Note that closed form expressions for \(P(M=m|L_i = l_i, N_i = n-j)\) and \(P(M=m|N_i = n-j)\) can be computed similar to the computation of \(P_i(M=m/S_{n-j})\) in (27). Also, clearly:

$$\begin{aligned} P(L_i = l_i| N_i = n-j) = \left( \begin{array}{c} n-j \\ l_i \\ \end{array} \right) p_{n-j}^{l_i} (1 - p_{n-j})^{n-j-l_i}. \end{aligned}$$

(29)

Finally, by using (7), (24)−(29), we get an expression for \(E(L_i/M=m)\).

Proof of Proposition 3

In DL slots, contending nodes are in reception state and the rest are in idle state.
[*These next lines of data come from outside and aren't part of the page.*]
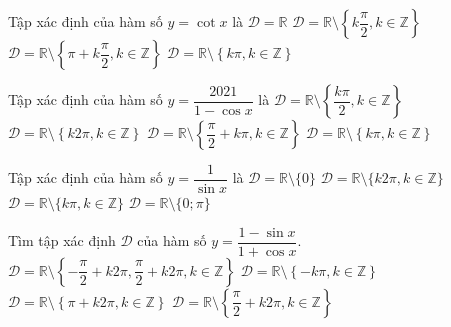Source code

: \begin{ex}%
	Tập xác định  của hàm số $y=\cot x$ là
	\choice 
		 {$\mathscr{D}=\mathbb{R}$}
		{$\mathscr{D}=\mathbb{R}\setminus \left\{k\dfrac{\pi}{2},k\in \mathbb{Z}  \right\}$}
		{$\mathscr{D}=\mathbb{R}\setminus  \left\{\pi+k\dfrac{\pi}{2},k\in \mathbb{Z}\right\}$}
		{\True $\mathscr{D}=\mathbb{R}\setminus \left\{k\pi,k\in  \mathbb{Z}\right\}$}
\end{ex}

\begin{ex}%
	Tập xác định của hàm số $y=\dfrac{2021}{1-\cos  x}$ là
	\choice 
		{$\mathscr{D}=\mathbb{R}\setminus\left\{\dfrac{k\pi}{2} ,k\in\mathbb{Z}\right\}$} 
		{\True $\mathscr{D}=\mathbb{R}\setminus\left\{k2\pi ,k\in\mathbb{Z}\right\}$} 
		{$\mathscr{D}=\mathbb{R}\setminus\left\{\dfrac{\pi}{2}+k\pi ,k\in\mathbb{Z}\right\}$} 
		{$\mathscr{D}=\mathbb{R}\setminus\left\{k\pi ,k\in\mathbb{Z}\right\}$} 
\end{ex}

\begin{ex}%
	Tập xác định của hàm số  $y=\dfrac{1}{\sin x}$ là
	\choice 
		 {$\mathscr{D}=\mathbb{R}\setminus\{0\}$}
		{$\mathscr{D}=\mathbb{R}\setminus\{k2\pi  ,k\in\mathbb{Z}\}$}
		{\True  $\mathscr{D}=\mathbb{R}\setminus\{k\pi ,k\in\mathbb{Z}\}$}
		{$\mathscr{D}=\mathbb{R}\setminus\{0;\pi\}$} 
\end{ex}

\begin{ex}%
	Tìm tập xác định $\mathscr{D}$ của hàm số $y=\dfrac{1-\sin  x}{1+\cos x}$.
	\choice 
		{$\mathscr{D}=\mathbb{R}\setminus\left\{-\dfrac{\pi}{2}+k2\pi  ,\dfrac{\pi}{2}+k2\pi ,k\in\mathbb{Z}\right\}$}
		 {$\mathscr{D}=\mathbb{R}\setminus\left\{-k\pi ,k\in\mathbb{Z}\right\}$}
		{\True $\mathscr{D}=\mathbb{R}\setminus\left\{\pi +k2\pi ,k\in\mathbb{Z}\right\}$} 
		{$\mathscr{D}=\mathbb{R}\setminus\left\{ \dfrac{\pi}{2}+k2\pi,k\in\mathbb{Z}\right\}$} 
\end{ex}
So \(\mathscr {E}_{DL} = \sum _{i=1}^{W_M} \big (N_i \gamma _R + (n-N_i)\gamma _I\big )\). Taking expectations and conditioning on the values taken by M, we get the expression given in (9).

\(\square\)

Computation of An Expression for\(E(N_i/M=m)\):

By definition of conditional expectation, \(E(N_i/M=m) = \sum _{j=0}^m (n-j) P(N_i = n-j/M=m)\). Also, \(P(N_i = n-j/M=m)\) is given by (25).